This study also indicates that endogenous NSC might be harnessed for CNS repair. NSC fates may be manipulated towards the generation of differentiating neuroblasts, which can be directed towards sites of injury sites via administration of localizing cues. This may be achieved by chemokine-directed migration, such as CXCL12, towards injury sites. CXCL12 and its receptor CXCR4 that is predominately expressed on NSC are essential for modulating NSC survival, proliferation, and migration (Williams et al., 2014; Li et al., 2011). Recent data demonstrate the CXCR7, another receptor for CXCL12, has important roles in cell cycle regulation and proliferation of NSC (Abe et al., 2018; Wang, 2016). The genetic knockdown of CXCL12 or CXCR7 led to a decrease number of proliferating cells and DCX + neuroblasts in adult mice, ultimately leading to learning and memory deficits (Trousse, 2019). Future studies are needed to investigate the translational potential of our finding in enhancing adult neurogenesis to counter cognitive dysfunction associated with neurological disorders.

Along with IL-1, a variety of inflammatory molecules have been studied for their ability to induce a reactive phenotype in vitro (Liddelow et al., 2017) and in vivo (Shinozaki, 2017). The functional outcomes of these newly generated astrocytes and their contributions to neuro-inflammation and neuropathology have been significantly debated over the past several years. Important studies have described roles of glial cells in providing neurotrophic support to injured neurons and contributing to circuitry remodeling around lesion sites (Sofroniew, 2015). Other studies have highlighted detrimental and inhibitory outcomes of gliosis, including the amplification of inflammation and inhibition of neuronal repair (Silver et al., 2015). Reactive astrocytes that adopt neurotoxic or neurotrophic phenotypes can be distinguished by distinct genetic signatures (Liddelow et al., 2017). IL-1α, TNF, and C1q, in particular, has been shown to promote neurotoxic, reactive astrocytes in vitro (Liddelow et al., 2017). Our model of WNV recovery also exhibits elevated production of IL-1, TNF, and C1q (Vasek et al., 2016). We also observed the in vivo development and persistence of astrocytes with panreactive and neurotoxic markers, including Gpb2 (Garber, 2018); an interferon (IFN)-inducible guanylate-binding protein that drives inflammasome activation during infectious diseases (MacMicking, 2012). Thus, lack of recovery of synapses in our model may be due to the generation of this subset of reactive astrocytes or, alternatively, to the loss of a specific astrocyte population that normally promotes synapto-genesis (John Lin, 2017). Further studies are needed to phenotypically identify astrocyte subpopulations that are effectors or regulators of inflammation, and whether these astrocytes are distinct from those that foster, sustain and eliminate synapses in the course of life.

3. Methods

3.1. Animals

8–10 weeks old male and female mice were used for all experiment. Il1r1fl/fl, NestinCreERT2, Cx3cr1CreERT2, Aldh1l1CreERT2, and Camk2CreERT2 mice were obtain from Jackson Laboratories. Transgenic animals were backcrossed more than ten generations to C57BL/6 mice at Jackson Laboratories. All experiments followed the guidelines approved by the Washington University School of Medicine Animals Safety Committee (protocol no. 20170064).

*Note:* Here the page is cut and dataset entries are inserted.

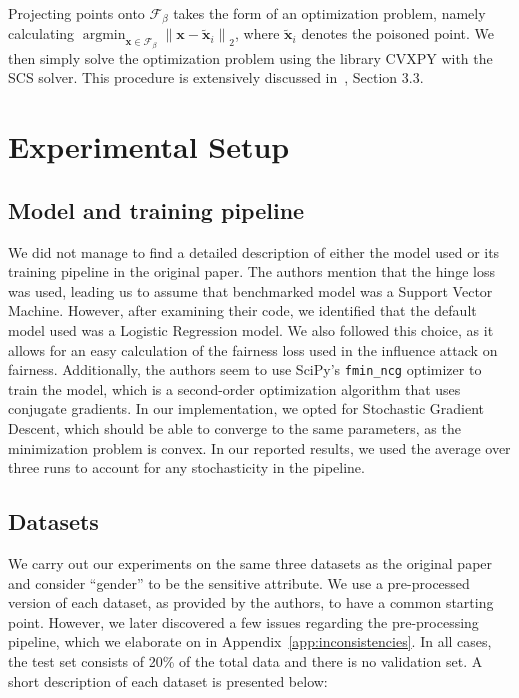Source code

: Projecting points onto $\mathcal{F}_\beta$ takes the form of an optimization problem, namely calculating $ \operatorname{argmin}_{\mathbf{x} \in \mathcal{F}_{\beta}}\left\|\mathbf{x}-\tilde{\mathbf{x}}_{i}\right\|_{2}$, where $\tilde{\mathbf{x}}_i$ denotes the poisoned point. We then simply solve the optimization problem using the library CVXPY with the SCS solver. This procedure is extensively discussed in~\cite{koh2018}, Section 3.3.

\section{Experimental Setup}
\subsection{Model and training pipeline}
We did not manage to find a detailed description of either the model used or its training pipeline in the original paper. The authors mention that the hinge loss was used, leading us to assume that benchmarked model was a Support Vector Machine. However, after examining their code, we identified that the default model used was a Logistic Regression model. We also followed this choice, as it allows for an easy calculation of the fairness loss used in the influence attack on fairness. Additionally, the authors seem to use SciPy's \texttt{fmin\_ncg} optimizer to train the model, which is a second-order optimization algorithm that uses conjugate gradients. In our implementation, we opted for Stochastic Gradient Descent, which should be able to converge to the same parameters, as the minimization problem is convex. In our reported results, we used the average over three runs to account for any stochasticity in the pipeline.

\subsection{Datasets}
\label{sec:datasets}
We carry out our experiments on the same three datasets as the original paper and consider ``gender'' to be the sensitive attribute. We use a pre-processed version of each dataset, as provided by the authors, to have a common starting point. However, we later discovered a few issues regarding the pre-processing pipeline, which we elaborate on in Appendix~\ref{app:inconsistencies}. In all cases, the test set consists of 20\% of the total data and there is no validation set. A short description of each dataset is presented below:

3.2. Mouse models of WNV infection

M. Diamond at Washington University in St Louis provided the WNV-NS5-E218A strain utilized for intracranial infections. WNV-NS5-E218A harbors a single point mutation in the gene encoding 2′-O-methyl-transferase. Deeply anesthetized mice were administered 1 × 104 plaque-forming units (p.f.u.) of WNV-NS5-E218A in 10 μL of 0.5% fetal bovine serum in Hank’s balanced salt solution (HBBS) into the third ventricle of the brain with a guided 29-guage needle. Mock-infected mice were intracranially injected with 10 μL of 0.5% in HBSS into the third ventricle of the brain with a guided 29-guage needle.

3.3. Mouse neural stem cells

Primary hippocampal NSC were obtained from C57BL6 mice at 7–8 weeks of ages. Dissociated cells were cultured at a density of 2x105 cells/mL in proliferation media, consisting of DMEM (Gibco), 0.2% herparin (Stem Cell), 1x B27 supplement (Gibco), 20 ng/mL mouse EGF (Stem Cell), 20 ng/mL mouse bFGF (Stem Cell), penicillin/streptomycin (Gibco), and L-glutamine (Gibco). Neurospheres were allowed to grow with medium changes every other day. For neural expansions on an adherent monolayer, neurospheres were dissociated with Accutase and plated on Matrigel (Corning)-coated plates. Media was changed every other day.

3.4. In vitro IL-1β treatments

All samples, including untreated, were cultured in proliferation media for 7 days. For treatment conditions, recombinant murine IL-1β was added to cultures at doses of either 10 ng/mL for all 7 days (for chronic experiments) or 100 ng/mL for the last 3 days of the experiment (for acute experiments). All cultures were terminated on the same day and RNA was collected for sequencing. Doses were chosen based on previous literature (Zonis et al., 2015; Green, 2012).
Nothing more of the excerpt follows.